> _Work required_
Please filter the data below down to the lines holding the string "everything".
=======
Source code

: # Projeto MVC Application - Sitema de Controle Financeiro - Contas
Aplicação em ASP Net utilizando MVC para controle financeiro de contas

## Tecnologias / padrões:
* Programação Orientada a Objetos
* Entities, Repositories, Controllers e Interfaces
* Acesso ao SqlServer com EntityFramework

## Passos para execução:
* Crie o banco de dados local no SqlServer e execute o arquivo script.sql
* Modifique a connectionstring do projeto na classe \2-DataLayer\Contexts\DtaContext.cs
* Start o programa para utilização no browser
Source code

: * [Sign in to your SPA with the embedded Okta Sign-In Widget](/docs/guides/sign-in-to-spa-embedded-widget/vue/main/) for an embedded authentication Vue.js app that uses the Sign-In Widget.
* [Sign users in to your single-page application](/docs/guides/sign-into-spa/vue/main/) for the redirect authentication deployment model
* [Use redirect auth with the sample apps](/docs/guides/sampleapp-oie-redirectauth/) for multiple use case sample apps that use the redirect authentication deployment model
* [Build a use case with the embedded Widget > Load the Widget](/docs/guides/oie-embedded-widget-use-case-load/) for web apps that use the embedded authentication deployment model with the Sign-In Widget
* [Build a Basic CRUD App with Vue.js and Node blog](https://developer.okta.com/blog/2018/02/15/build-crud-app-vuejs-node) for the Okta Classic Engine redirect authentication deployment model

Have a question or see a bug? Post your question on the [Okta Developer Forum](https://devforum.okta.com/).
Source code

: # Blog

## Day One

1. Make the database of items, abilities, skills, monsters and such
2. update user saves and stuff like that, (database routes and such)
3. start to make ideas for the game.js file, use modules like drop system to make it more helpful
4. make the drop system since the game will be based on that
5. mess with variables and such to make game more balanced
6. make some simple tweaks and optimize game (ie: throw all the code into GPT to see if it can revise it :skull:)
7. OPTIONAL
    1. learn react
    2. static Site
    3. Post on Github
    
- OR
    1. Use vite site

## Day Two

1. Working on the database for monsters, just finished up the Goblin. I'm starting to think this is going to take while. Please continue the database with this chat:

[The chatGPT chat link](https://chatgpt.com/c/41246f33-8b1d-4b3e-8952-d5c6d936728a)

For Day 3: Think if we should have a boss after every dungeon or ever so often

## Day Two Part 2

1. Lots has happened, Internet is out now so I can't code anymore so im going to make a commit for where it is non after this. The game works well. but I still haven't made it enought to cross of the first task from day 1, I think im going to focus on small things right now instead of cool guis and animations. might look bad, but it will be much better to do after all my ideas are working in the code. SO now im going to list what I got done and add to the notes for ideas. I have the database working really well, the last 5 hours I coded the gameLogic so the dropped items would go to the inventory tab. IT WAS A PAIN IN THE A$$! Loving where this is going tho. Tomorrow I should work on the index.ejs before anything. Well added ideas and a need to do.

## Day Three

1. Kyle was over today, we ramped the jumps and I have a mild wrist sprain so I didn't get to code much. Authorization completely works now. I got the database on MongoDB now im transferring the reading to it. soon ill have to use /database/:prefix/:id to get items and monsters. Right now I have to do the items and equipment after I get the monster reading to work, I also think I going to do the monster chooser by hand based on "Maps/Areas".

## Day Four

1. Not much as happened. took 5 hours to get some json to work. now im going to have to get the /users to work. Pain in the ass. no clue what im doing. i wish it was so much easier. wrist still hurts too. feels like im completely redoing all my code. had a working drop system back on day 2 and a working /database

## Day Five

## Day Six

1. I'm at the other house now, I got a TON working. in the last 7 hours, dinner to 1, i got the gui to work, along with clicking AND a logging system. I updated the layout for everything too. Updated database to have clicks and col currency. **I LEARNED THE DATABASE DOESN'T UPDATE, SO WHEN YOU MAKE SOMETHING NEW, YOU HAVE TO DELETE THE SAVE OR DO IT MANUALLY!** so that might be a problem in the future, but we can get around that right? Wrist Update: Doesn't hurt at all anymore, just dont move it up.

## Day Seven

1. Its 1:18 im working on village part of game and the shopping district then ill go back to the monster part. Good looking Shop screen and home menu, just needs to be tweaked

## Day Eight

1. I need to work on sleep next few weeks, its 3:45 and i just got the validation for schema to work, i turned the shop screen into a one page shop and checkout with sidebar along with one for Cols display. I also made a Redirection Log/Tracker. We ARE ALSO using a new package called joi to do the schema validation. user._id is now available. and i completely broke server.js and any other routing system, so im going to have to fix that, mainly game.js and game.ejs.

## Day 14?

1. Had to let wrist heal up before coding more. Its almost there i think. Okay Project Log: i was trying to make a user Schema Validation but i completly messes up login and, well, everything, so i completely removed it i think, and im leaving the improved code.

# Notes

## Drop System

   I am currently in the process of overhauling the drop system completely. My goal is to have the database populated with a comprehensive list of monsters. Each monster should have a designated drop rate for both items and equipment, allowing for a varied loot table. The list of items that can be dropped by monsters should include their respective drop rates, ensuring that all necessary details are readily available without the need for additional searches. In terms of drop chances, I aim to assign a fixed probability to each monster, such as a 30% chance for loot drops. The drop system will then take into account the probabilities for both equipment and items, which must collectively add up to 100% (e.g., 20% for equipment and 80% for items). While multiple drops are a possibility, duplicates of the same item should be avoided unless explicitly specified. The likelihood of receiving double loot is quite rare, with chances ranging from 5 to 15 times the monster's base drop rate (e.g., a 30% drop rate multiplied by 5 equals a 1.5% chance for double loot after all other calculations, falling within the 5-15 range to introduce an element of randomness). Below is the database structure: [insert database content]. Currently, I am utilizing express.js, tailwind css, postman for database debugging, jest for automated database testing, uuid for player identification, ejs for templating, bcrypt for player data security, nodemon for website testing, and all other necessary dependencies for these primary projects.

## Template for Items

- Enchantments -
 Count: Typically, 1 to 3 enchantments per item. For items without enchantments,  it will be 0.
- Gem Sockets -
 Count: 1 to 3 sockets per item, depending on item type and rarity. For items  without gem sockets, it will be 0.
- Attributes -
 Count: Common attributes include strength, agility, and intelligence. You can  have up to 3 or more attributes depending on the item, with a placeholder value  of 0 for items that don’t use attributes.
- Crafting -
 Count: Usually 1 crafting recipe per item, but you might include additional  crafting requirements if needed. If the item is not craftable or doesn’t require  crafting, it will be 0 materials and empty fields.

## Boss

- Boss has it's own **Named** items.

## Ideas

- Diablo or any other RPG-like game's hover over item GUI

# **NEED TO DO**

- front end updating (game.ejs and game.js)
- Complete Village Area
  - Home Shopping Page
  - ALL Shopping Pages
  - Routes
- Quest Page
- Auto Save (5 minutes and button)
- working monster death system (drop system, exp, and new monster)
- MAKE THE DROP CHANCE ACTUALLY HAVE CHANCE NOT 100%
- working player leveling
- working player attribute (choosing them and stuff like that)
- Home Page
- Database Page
=======
> _Reply_
1. I'm at the other house now, I got a TON working. in the last 7 hours, dinner to 1, i got the gui to work, along with clicking AND a logging system. I updated the layout for everything too. Updated database to have clicks and col currency. **I LEARNED THE DATABASE DOESN'T UPDATE, SO WHEN YOU MAKE SOMETHING NEW, YOU HAVE TO DELETE THE SAVE OR DO IT MANUALLY!** so that might be a problem in the future, but we can get around that right? Wrist Update: Doesn't hurt at all anymore, just dont move it up.
1. Had to let wrist heal up before coding more. Its almost there i think. Okay Project Log: i was trying to make a user Schema Validation but i completly messes up login and, well, everything, so i completely removed it i think, and im leaving the improved code.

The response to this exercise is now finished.